New paragraph (17) of Section 3304(a) includes requirements similar to those of new paragraph (3). Failure to conform the State law to, or to comply with, those requirements will be grounds for withholding certification of a State under Section 3304(c), FUTA, on October 31 of any year beginning with 1983. With respect to both the new Title III and the new FUTA requirements, certification may be withheld by the Secretary of Labor only after he has offered the State agency an opportunity for a hearing on the matter and he has made a finding adverse to the State. As in the case of other requirements, the State has a statutory right to seek review of the Secretary of Labor's finding by a United States Court of Appeals.
States must include provisions in their laws consistent with Section 3304(a)(17). States should, in addition, assure that proper measures are taken to pay interest, from funds other than the State's unemployment fund, in a timely manner to preclude the loss of certifications as described above.
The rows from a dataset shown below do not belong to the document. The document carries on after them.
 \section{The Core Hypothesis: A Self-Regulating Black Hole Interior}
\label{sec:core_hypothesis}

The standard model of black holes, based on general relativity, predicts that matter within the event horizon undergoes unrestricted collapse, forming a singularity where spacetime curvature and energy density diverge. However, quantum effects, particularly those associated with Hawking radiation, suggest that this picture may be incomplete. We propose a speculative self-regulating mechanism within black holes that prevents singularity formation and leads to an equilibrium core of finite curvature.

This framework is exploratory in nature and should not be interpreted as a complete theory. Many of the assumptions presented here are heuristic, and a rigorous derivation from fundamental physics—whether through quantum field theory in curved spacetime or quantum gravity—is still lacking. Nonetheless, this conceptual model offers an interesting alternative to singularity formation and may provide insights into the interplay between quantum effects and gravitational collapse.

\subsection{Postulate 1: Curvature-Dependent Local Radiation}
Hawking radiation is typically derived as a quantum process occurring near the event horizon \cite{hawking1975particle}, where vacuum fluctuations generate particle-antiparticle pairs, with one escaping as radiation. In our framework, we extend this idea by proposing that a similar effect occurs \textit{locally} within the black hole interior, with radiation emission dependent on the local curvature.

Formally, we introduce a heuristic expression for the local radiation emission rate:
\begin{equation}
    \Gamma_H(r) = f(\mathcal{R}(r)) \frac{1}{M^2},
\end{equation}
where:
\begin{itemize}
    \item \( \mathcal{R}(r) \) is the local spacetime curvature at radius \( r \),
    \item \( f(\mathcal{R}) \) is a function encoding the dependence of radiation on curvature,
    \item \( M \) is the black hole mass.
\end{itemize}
Due Dates for Payment of Interest
Interest, when payable, is due on various dates depending on particular circumstances. If there is an outstanding balance of an advance or advances made during the 12-month period from October 1 to September 30 (the Federal fiscal year), interest is ordinarily due before the first day of the following fiscal year (October 1). If, however, an advance was made in the last five months of a fiscal year (May, June, July, August, or September), a State may, at its option, defer payment of interest due until the last day of the following calendar year (December 31). Interest does not accrue on such deferred interest.
If there was repayment in full of an advance or advances made in the same calendar year (a cash flow loan) to avoid interest, but there is a subsequent advance after September 30 of the same calendar year, interest on the repaid advance or advances will become due and payable on the day after the date of such subsequent advance.
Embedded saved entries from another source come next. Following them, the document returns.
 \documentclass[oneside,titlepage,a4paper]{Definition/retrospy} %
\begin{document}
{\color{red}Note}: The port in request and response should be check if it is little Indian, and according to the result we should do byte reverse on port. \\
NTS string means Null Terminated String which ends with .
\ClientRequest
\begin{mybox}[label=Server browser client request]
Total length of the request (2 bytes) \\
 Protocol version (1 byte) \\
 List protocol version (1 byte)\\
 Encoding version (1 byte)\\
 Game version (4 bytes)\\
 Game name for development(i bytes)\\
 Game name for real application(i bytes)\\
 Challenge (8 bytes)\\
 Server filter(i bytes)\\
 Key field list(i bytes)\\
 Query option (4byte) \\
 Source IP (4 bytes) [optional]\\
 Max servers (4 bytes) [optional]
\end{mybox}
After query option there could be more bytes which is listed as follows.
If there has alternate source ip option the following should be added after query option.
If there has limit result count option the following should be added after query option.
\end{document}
If a State's insured unemployment rate (IUR) was at least 7.5 percent during the first six months of the preceding calendar year, it may, at its option, defer payment of, and extend the payment for, 75 percent.of the interest charges due before October 1. One third of the deferred interest, i.e., 25 percent of the original amount is due and payable before October l of each of the following calendar years. Interest does not accrue on such deferred interest.
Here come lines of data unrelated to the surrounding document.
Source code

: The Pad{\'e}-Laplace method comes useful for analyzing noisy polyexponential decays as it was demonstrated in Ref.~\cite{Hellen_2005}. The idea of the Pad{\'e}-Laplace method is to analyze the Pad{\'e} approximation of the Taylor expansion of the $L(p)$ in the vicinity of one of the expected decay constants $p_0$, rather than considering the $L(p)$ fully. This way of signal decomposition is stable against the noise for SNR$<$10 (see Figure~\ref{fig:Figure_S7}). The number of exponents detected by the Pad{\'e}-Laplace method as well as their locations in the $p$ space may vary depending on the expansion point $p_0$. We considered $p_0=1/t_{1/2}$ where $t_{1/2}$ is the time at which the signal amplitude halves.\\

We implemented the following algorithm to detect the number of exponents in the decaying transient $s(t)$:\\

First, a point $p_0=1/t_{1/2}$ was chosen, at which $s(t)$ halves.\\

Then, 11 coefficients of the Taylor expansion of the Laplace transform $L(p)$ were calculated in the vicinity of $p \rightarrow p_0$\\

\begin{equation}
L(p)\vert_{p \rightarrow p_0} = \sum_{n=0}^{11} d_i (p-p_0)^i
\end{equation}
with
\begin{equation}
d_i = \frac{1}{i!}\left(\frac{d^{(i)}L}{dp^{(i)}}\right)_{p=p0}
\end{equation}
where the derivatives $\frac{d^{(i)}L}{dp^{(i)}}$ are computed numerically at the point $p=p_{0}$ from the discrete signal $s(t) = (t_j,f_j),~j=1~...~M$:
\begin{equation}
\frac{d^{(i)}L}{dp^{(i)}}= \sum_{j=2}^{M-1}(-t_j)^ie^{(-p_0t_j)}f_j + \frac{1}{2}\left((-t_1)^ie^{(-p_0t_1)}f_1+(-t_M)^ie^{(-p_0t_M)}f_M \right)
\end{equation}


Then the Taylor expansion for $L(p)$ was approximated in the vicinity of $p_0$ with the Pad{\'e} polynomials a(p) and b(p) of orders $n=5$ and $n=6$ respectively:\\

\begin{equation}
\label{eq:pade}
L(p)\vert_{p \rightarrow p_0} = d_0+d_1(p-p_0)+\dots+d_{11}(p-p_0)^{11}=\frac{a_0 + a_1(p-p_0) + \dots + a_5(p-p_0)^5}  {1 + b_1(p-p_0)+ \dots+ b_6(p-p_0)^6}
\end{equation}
With respect to interest due before October 1of 1983, 1984, and 1985 (other than interest previously deferred), a State may, at its option, pay 20 percent and defer 80 percent in four annual installments equal to at least 20 percent of the original amount, under conditions set forth in paragraph (8) of Section 1202 (b) added by Section 511(a) of P.L. 98-21.
Any interest due before October 1 may be deferred, at a State's option, without interest on such deferred interest, for a grace period not exceeding 9 months (i.e., before the following July 1) if, for the most recent 12-month period for which data are available, the State's average total unemployment rate (TUR) was at least 13.5 percent. This deferral authority is provided by paragraph (9) of Section 1202 (b) added by Section 511(a) of P.L. 98-21.
Sections 303(c)(3) and 3304(a)(17) apply to any failure
to pay interest by the above-described due dates. The first interest
due date to which these provisions apply is September 30, 1983.
The above described change to FUTA and SSA became effective upon enactment of P.L. 98-21, which was April 20, 1983.
2. Section 521--Treatment of Employees Providing Services to Educational Institutions
Section 3304(a)(6)(A), requires that a State law, as a condition for approval of Federal unemployment tax credit by the Secretary of Labor, provide that benefits be payable based on services performed for State and local government entities and certain nonprofit organizations in the same amount, on the same terms, and subject to the same conditions as benefits payable on the basis of other covered service. Prior to amendment by P.L. 98-21, the only permitted exceptions to this "equal treatment" requirement were specified in clauses (i) through (iv) of, that same subparagraph as described briefly below. (Note: The word "professional" is used herein for convenience in referring to individuals working in an instructional, research or principal administrative capacity while the word "nonprofessional" will refer to services performed in all other capacities.)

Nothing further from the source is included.